Hepatitis in common variable immunodeficiency.

作者信息

Daniels Jason A, Torbenson Michael, Vivekanandan Perumal, Anders Robert A, Boitnott John K

机构信息

Department of Pathology, Johns Hopkins University School of Medicine, Baltimore, MD, USA.

出版信息

Hum Pathol. 2009 Apr;40(4):484-8. doi: 10.1016/j.humpath.2008.09.008. Epub 2008 Dec 11.

DOI:10.1016/j.humpath.2008.09.008
PMID:19084266
Abstract

Common variable immunodeficiency is an important form of primary immunodeficiency disease. The most recognized histologic manifestation of common variable immunodeficiency is a paucity of plasma cells in gut biopsies. However, chronic inflammation can affect other organs including the liver. This study was designed to characterize the histologic findings in liver biopsies of individuals with common variable immunodeficiency. Thirteen liver biopsies from 10 patients were identified. The most common indication for biopsy was elevated liver enzymes, hepatomegaly, and/or splenomegaly. The biopsies typically showed mild portal and mild-to-moderate lobular chronic inflammation with minimal or absent interface activity. Plasma cells were absent in all cases. The biopsy specimens showed no fibrosis (n = 5) or mild portal fibrosis (n = 5).
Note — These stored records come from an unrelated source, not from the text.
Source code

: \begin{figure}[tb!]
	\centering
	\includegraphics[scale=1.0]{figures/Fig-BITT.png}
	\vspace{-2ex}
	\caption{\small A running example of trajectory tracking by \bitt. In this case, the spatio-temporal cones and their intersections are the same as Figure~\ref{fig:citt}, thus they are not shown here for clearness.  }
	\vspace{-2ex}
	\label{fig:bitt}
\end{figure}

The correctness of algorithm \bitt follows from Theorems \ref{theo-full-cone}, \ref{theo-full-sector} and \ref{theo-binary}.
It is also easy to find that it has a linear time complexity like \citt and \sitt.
In 2 patients with follow-up biopsies, no fibrosis progression was identified. Four individuals showed small numbers of scattered portal and/or lobular granulomas, 3 of whom had diagnoses of coexistent sarcoidosis. Overall, the inflammatory changes in the biopsies were reminiscent of those seen in individuals with chronic inflammation of the gut, which can lead to translocation of intestinal luminal antigens to the liver and a mild hepatitis. Subsequent review of concurrent intestinal biopsies available in 7 individuals showed intestinal inflammation in 5 of 7 cases. In conclusion, liver biopsies in individuals with common variable immunodeficiency show mild portal and lobular inflammation with no or mild portal fibrosis. The etiology of the common variable immunodeficiency hepatitis remains unclear but, in some cases, may be secondary to mucosal inflammation in the gastrointestinal tract.

摘要

普通可变免疫缺陷是原发性免疫缺陷病的一种重要形式。普通可变免疫缺陷最公认的组织学表现是肠道活检中浆细胞数量稀少。然而,慢性炎症可影响包括肝脏在内的其他器官。本研究旨在描述普通可变免疫缺陷患者肝活检的组织学发现。从10例患者中获取了13份肝活检样本。活检最常见的指征是肝酶升高、肝肿大和/或脾肿大。活检通常显示轻度门静脉和轻度至中度小叶慢性炎症,界面活动轻微或无。所有病例均无浆细胞。活检标本未见纤维化(n = 5)或轻度门静脉纤维化(n = 5)。在2例接受随访活检的患者中,未发现纤维化进展。4例患者出现少量散在的门静脉和/或小叶肉芽肿,其中3例诊断为合并结节病。总体而言,活检中的炎症变化让人联想到肠道慢性炎症患者的炎症变化,肠道慢性炎症可导致肠腔内抗原转移至肝脏并引起轻度肝炎。随后对7例患者同时进行的肠道活检复查显示,7例中有5例存在肠道炎症。总之,普通可变免疫缺陷患者的肝活检显示轻度门静脉和小叶炎症,无门静脉纤维化或轻度门静脉纤维化。普通可变免疫缺陷性肝炎的病因尚不清楚,但在某些情况下,可能继发于胃肠道黏膜炎症。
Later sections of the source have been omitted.